▸ **Try it**
Only the lines below from the one that contains "ورولمان بلي" through the one that contains "- **Estimate:** 40 hours" should appear in your answer, exact and without pictures.
Given data: Begin
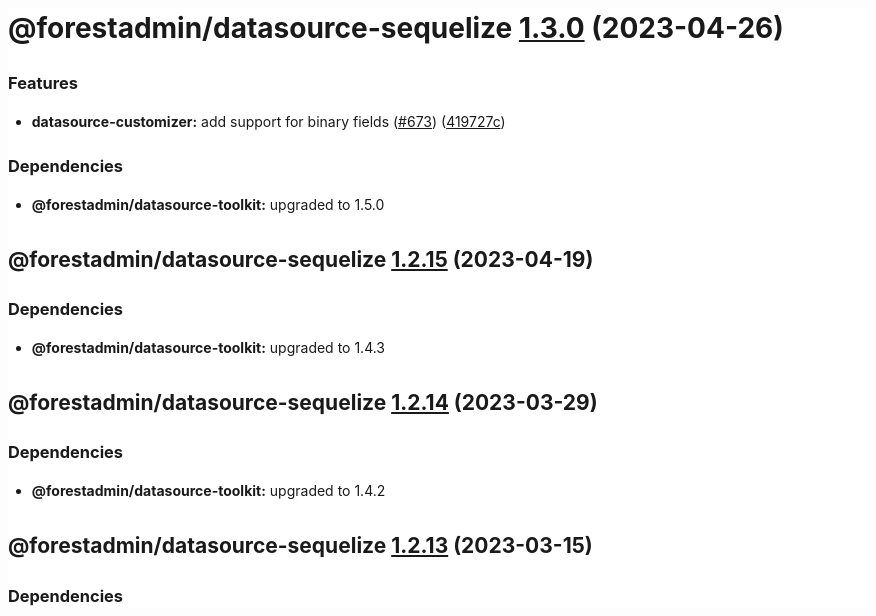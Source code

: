 # @forestadmin/datasource-sequelize [1.3.0](https://github.com/ForestAdmin/agent-nodejs/compare/@forestadmin/datasource-sequelize@1.2.15...@forestadmin/datasource-sequelize@1.3.0) (2023-04-26)


### Features

* **datasource-customizer:** add support for binary fields ([#673](https://github.com/ForestAdmin/agent-nodejs/issues/673)) ([419727c](https://github.com/ForestAdmin/agent-nodejs/commit/419727cce812af10fa5917f1b94a2064d06883f7))





### Dependencies

* **@forestadmin/datasource-toolkit:** upgraded to 1.5.0

## @forestadmin/datasource-sequelize [1.2.15](https://github.com/ForestAdmin/agent-nodejs/compare/@forestadmin/datasource-sequelize@1.2.14...@forestadmin/datasource-sequelize@1.2.15) (2023-04-19)





### Dependencies

* **@forestadmin/datasource-toolkit:** upgraded to 1.4.3

## @forestadmin/datasource-sequelize [1.2.14](https://github.com/ForestAdmin/agent-nodejs/compare/@forestadmin/datasource-sequelize@1.2.13...@forestadmin/datasource-sequelize@1.2.14) (2023-03-29)





### Dependencies

* **@forestadmin/datasource-toolkit:** upgraded to 1.4.2

## @forestadmin/datasource-sequelize [1.2.13](https://github.com/ForestAdmin/agent-nodejs/compare/@forestadmin/datasource-sequelize@1.2.12...@forestadmin/datasource-sequelize@1.2.13) (2023-03-15)





### Dependencies
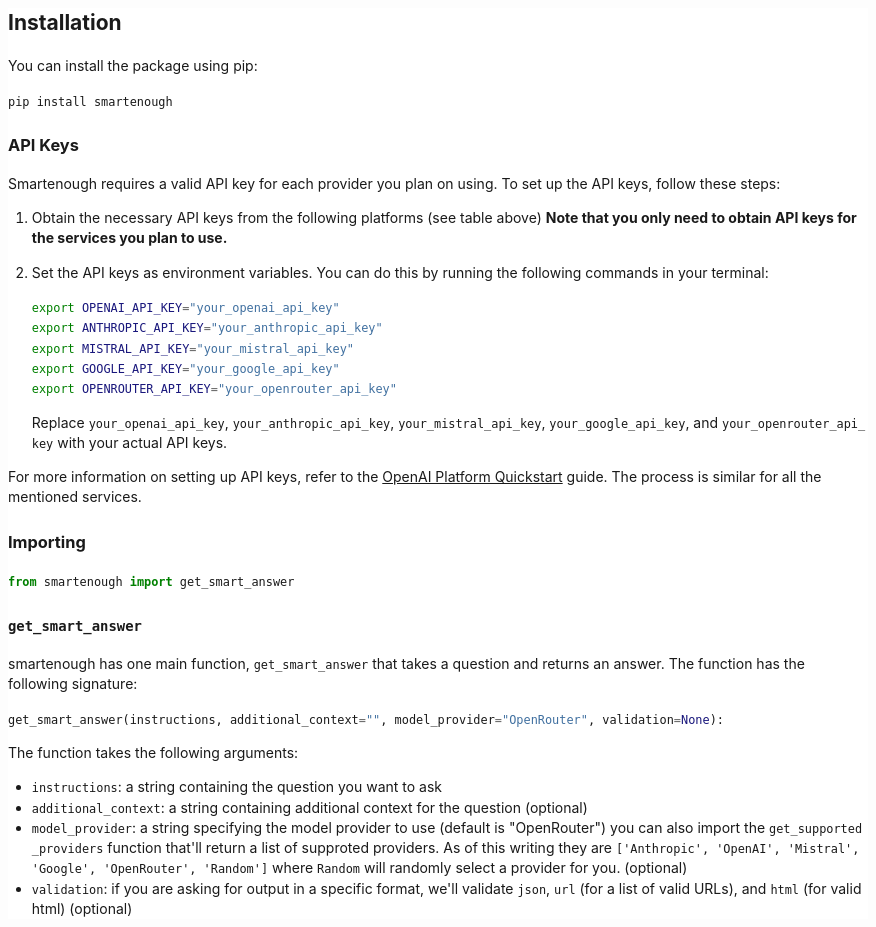 ## Installation

You can install the package using pip:

```sh
pip install smartenough
```

### API Keys

Smartenough requires a valid API key for each provider you plan on using. To set up the API keys, follow these steps:

1. Obtain the necessary API keys from the following platforms (see table above) **Note that you only need to obtain API keys for the services you plan to use.**

2. Set the API keys as environment variables. You can do this by running the following commands in your terminal:

   ```sh
   export OPENAI_API_KEY="your_openai_api_key"
   export ANTHROPIC_API_KEY="your_anthropic_api_key"
   export MISTRAL_API_KEY="your_mistral_api_key"
   export GOOGLE_API_KEY="your_google_api_key"
   export OPENROUTER_API_KEY="your_openrouter_api_key"
   ```

   Replace ```your_openai_api_key```, ```your_anthropic_api_key```, ```your_mistral_api_key```, ```your_google_api_key```, and ```your_openrouter_api_key``` with your actual API keys.

For more information on setting up API keys, refer to the [OpenAI Platform Quickstart](https://platform.openai.com/docs/quickstart/step-2-set-up-your-api-key) guide. The process is similar for all the mentioned services.


### Importing

```python
from smartenough import get_smart_answer 
```

### ```get_smart_answer```

smartenough has one main function, ```get_smart_answer``` that takes a question and returns an answer. The function has the following signature:

```python
get_smart_answer(instructions, additional_context="", model_provider="OpenRouter", validation=None):
```

The function takes the following arguments:
- ```instructions```: a string containing the question you want to ask
- ```additional_context```: a string containing additional context for the question (optional)
- ```model_provider```: a string specifying the model provider to use (default is "OpenRouter") you can also import the ```get_supported_providers``` function that'll return a list of supproted providers. As of this writing they are ```['Anthropic', 'OpenAI', 'Mistral', 'Google', 'OpenRouter', 'Random']``` where ```Random``` will randomly select a provider for you. (optional)
- ```validation```: if you are asking for output in a specific format, we'll validate ```json```, ```url``` (for a list of valid URLs), and ```html``` (for valid html) (optional)
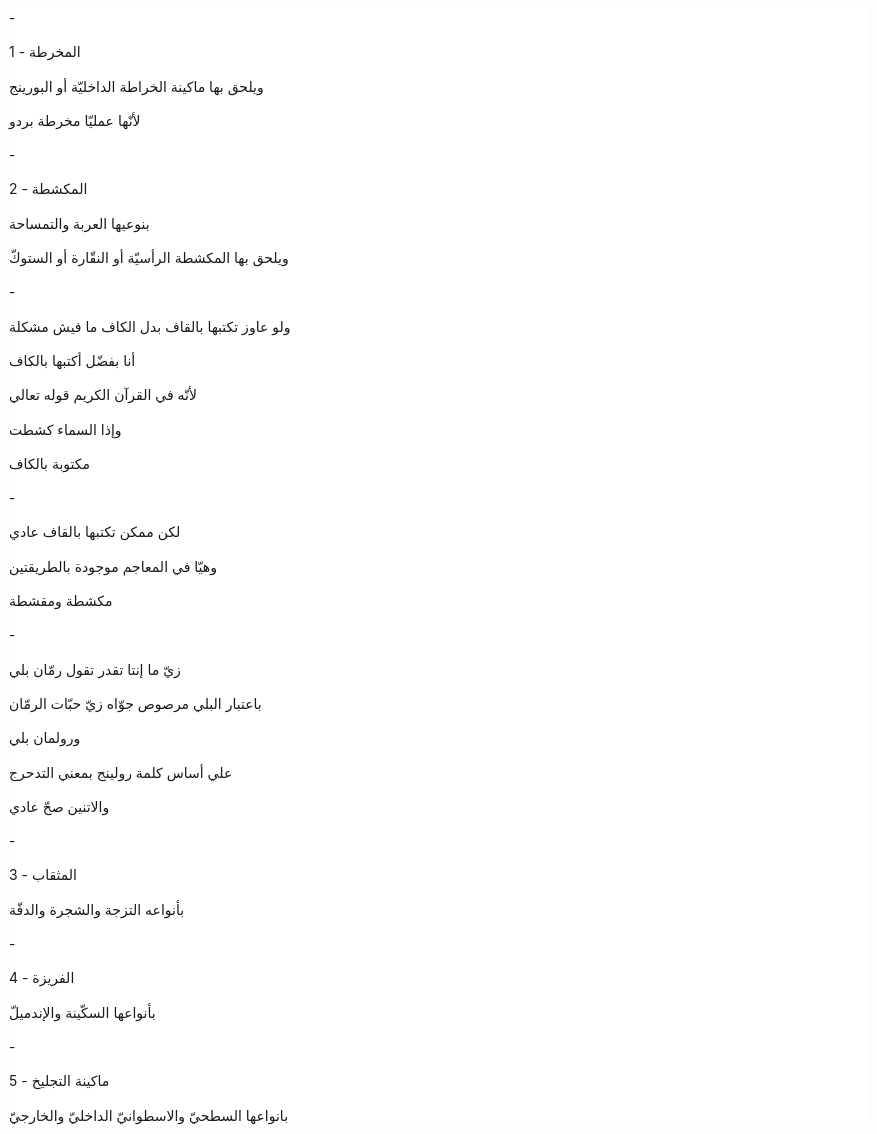 \-

1 - المخرطة

ويلحق بها ماكينة الخراطة الداخليّة أو البورينج

لأنّها عمليّا مخرطة بردو

\-

2 - المكشطة

بنوعيها العربة والتمساحة

ويلحق بها المكشطة الرأسيّة أو النقّارة أو الستوكّ

\-

ولو عاوز تكتبها بالقاف بدل الكاف ما فيش مشكلة

أنا بفضّل أكتبها بالكاف

لأنّه في القرآن الكريم قوله تعالي

وإذا السماء كشطت

مكتوبة بالكاف

\-

لكن ممكن تكتبها بالقاف عادي

وهيّا في المعاجم موجودة بالطريقتين

مكشطة ومقشطة

\-

زيّ ما إنتا تقدر تقول رمّان بلي

باعتبار البلي مرصوص جوّاه زيّ حبّات الرمّان

ورولمان بلي

علي أساس كلمة رولينج بمعني التدحرج

والاتنين صحّ عادي

\-

3 - المثقاب

بأنواعه التزجة والشجرة والدفّة

\-

4 - الفريزة

بأنواعها السكّينة والإندميلّ

\-

5 - ماكينة التجليخ

بانواعها السطحيّ والاسطوانيّ الداخليّ والخارجيّ
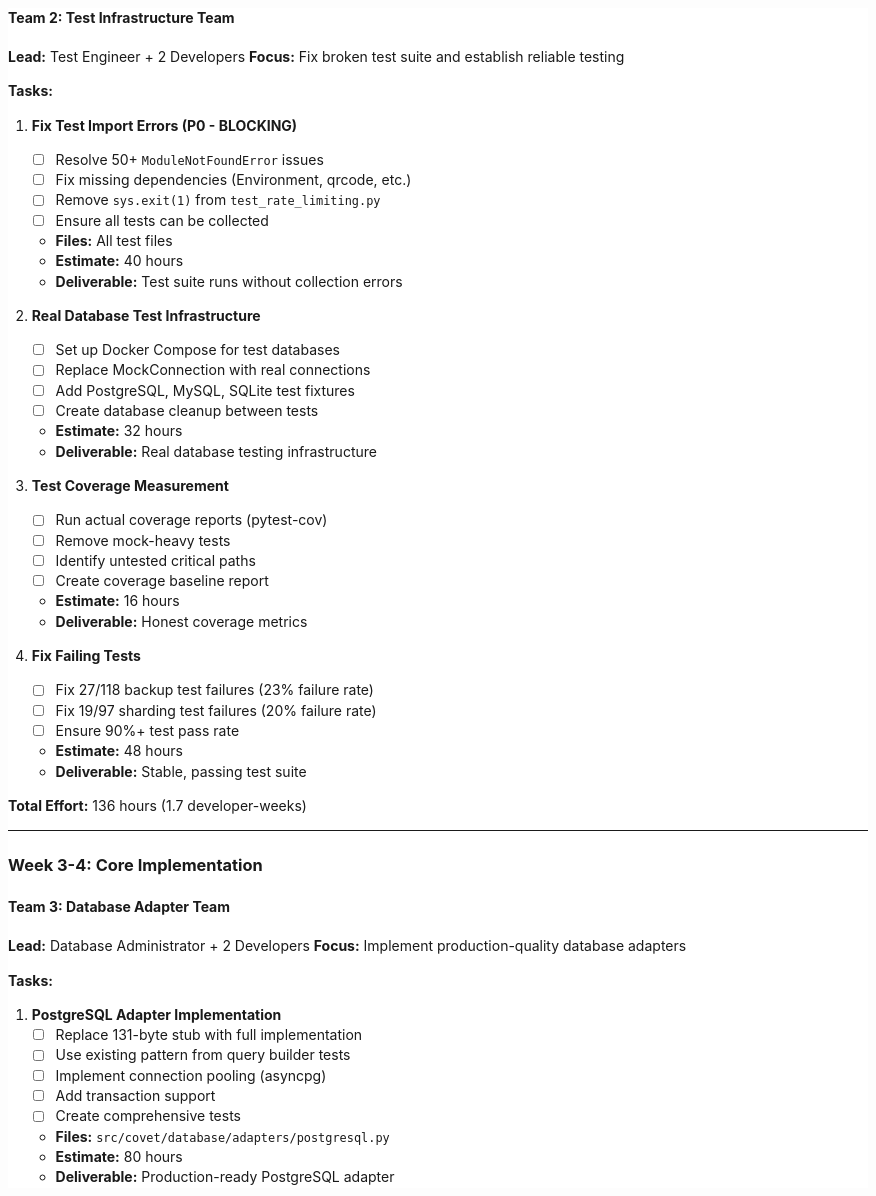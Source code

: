 #### Team 2: Test Infrastructure Team
**Lead:** Test Engineer + 2 Developers
**Focus:** Fix broken test suite and establish reliable testing

**Tasks:**
1. **Fix Test Import Errors (P0 - BLOCKING)**
   - [ ] Resolve 50+ `ModuleNotFoundError` issues
   - [ ] Fix missing dependencies (Environment, qrcode, etc.)
   - [ ] Remove `sys.exit(1)` from `test_rate_limiting.py`
   - [ ] Ensure all tests can be collected
   - **Files:** All test files
   - **Estimate:** 40 hours
   - **Deliverable:** Test suite runs without collection errors

2. **Real Database Test Infrastructure**
   - [ ] Set up Docker Compose for test databases
   - [ ] Replace MockConnection with real connections
   - [ ] Add PostgreSQL, MySQL, SQLite test fixtures
   - [ ] Create database cleanup between tests
   - **Estimate:** 32 hours
   - **Deliverable:** Real database testing infrastructure

3. **Test Coverage Measurement**
   - [ ] Run actual coverage reports (pytest-cov)
   - [ ] Remove mock-heavy tests
   - [ ] Identify untested critical paths
   - [ ] Create coverage baseline report
   - **Estimate:** 16 hours
   - **Deliverable:** Honest coverage metrics

4. **Fix Failing Tests**
   - [ ] Fix 27/118 backup test failures (23% failure rate)
   - [ ] Fix 19/97 sharding test failures (20% failure rate)
   - [ ] Ensure 90%+ test pass rate
   - **Estimate:** 48 hours
   - **Deliverable:** Stable, passing test suite

**Total Effort:** 136 hours (1.7 developer-weeks)

---

### Week 3-4: Core Implementation

#### Team 3: Database Adapter Team
**Lead:** Database Administrator + 2 Developers
**Focus:** Implement production-quality database adapters

**Tasks:**
1. **PostgreSQL Adapter Implementation**
   - [ ] Replace 131-byte stub with full implementation
   - [ ] Use existing pattern from query builder tests
   - [ ] Implement connection pooling (asyncpg)
   - [ ] Add transaction support
   - [ ] Create comprehensive tests
   - **Files:** `src/covet/database/adapters/postgresql.py`
   - **Estimate:** 80 hours
   - **Deliverable:** Production-ready PostgreSQL adapter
Given data: End
▸ **Result**
ورولمان بلي

علي أساس كلمة رولينج بمعني التدحرج

والاتنين صحّ عادي

\-

3 - المثقاب

بأنواعه التزجة والشجرة والدفّة

\-

4 - الفريزة

بأنواعها السكّينة والإندميلّ

\-

5 - ماكينة التجليخ

بانواعها السطحيّ والاسطوانيّ الداخليّ والخارجيّ
Source code

: #### Team 2: Test Infrastructure Team
**Lead:** Test Engineer + 2 Developers
**Focus:** Fix broken test suite and establish reliable testing

**Tasks:**
1. **Fix Test Import Errors (P0 - BLOCKING)**
   - [ ] Resolve 50+ `ModuleNotFoundError` issues
   - [ ] Fix missing dependencies (Environment, qrcode, etc.)
   - [ ] Remove `sys.exit(1)` from `test_rate_limiting.py`
   - [ ] Ensure all tests can be collected
   - **Files:** All test files
   - **Estimate:** 40 hours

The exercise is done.